▶ [Task description]:
All lines with the word "multiplied" must be pulled from the entries below.
[Start of section]
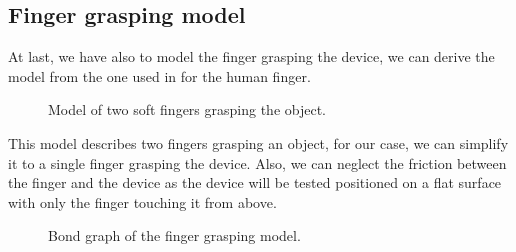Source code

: \subsection{Finger grasping model}
At last, we have also to model the finger grasping the device, we can derive the model from the one used in \cite{Finger_grasping_model} for the human finger.

\begin{figure}
    \centering
    \caption{Model of two soft fingers grasping the object.}
    \label{fig: Finger grasping model}
\end{figure}

This model describes two fingers grasping an object, for our case, we can simplify it to a single finger grasping the device.
Also, we can neglect the friction between the finger and the device as the device will be tested positioned on a flat surface with only the finger touching it from above.
\begin{figure}
    \centering
    \resizebox{.9\linewidth}{!}{
        
    }
    \caption{Bond graph of the finger grasping model.}
    \label{fig: Finger grasping bond graph}
\end{figure}
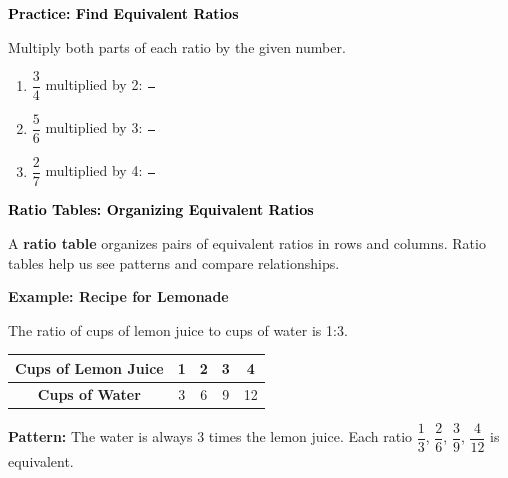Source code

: \documentclass[12pt, letterpaper, fleqn]{article}
\begin{document}
\begin{tcolorbox}[colback=customteal!20]
\large\textcolor{black}{\textbf{Practice: Find Equivalent Ratios}}
\end{tcolorbox}

\noindent
Multiply both parts of each ratio by the given number.

\vspace{3mm}

\begin{enumerate}[itemsep=1.2cm, leftmargin=0.6cm]
\item $\dfrac{3}{4}$ multiplied by 2: $\dfrac{\phantom{0}}{\phantom{0}}$
\item $\dfrac{5}{6}$ multiplied by 3: $\dfrac{\phantom{0}}{\phantom{0}}$
\item $\dfrac{2}{7}$ multiplied by 4: $\dfrac{\phantom{0}}{\phantom{0}}$
\end{enumerate}

\newpage

\begin{tcolorbox}[colback=customteal!20]
\large\textcolor{black}{\textbf{Ratio Tables: Organizing Equivalent Ratios}}
\end{tcolorbox}

\noindent
A \textbf{ratio table} organizes pairs of equivalent ratios in rows and columns. Ratio tables help us see patterns and compare relationships.

\vspace{3mm}

\begin{tcolorbox}[colback=white, colframe=black!25, boxrule=0.6pt, arc=4mm, left=6mm, right=6mm, top=5mm, bottom=5mm]

\textbf{Example: Recipe for Lemonade}

\noindent
The ratio of cups of lemon juice to cups of water is 1:3.

\begin{center}
\begin{tabular}{|c|c|c|c|c|}
\hline
\textbf{Cups of Lemon Juice} & 1 & 2 & 3 & 4 \\
\hline
\textbf{Cups of Water} & 3 & 6 & 9 & 12 \\
\hline
\end{tabular}
\end{center}

\noindent
\textbf{Pattern:} The water is always 3 times the lemon juice. Each ratio $\dfrac{1}{3}$, $\dfrac{2}{6}$, $\dfrac{3}{9}$, $\dfrac{4}{12}$ is equivalent.

\end{tcolorbox}
\end{document}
[End of section]
▶ [Final answer]:
\item $\dfrac{3}{4}$ multiplied by 2: $\dfrac{\phantom{0}}{\phantom{0}}$
\item $\dfrac{5}{6}$ multiplied by 3: $\dfrac{\phantom{0}}{\phantom{0}}$
\item $\dfrac{2}{7}$ multiplied by 4: $\dfrac{\phantom{0}}{\phantom{0}}$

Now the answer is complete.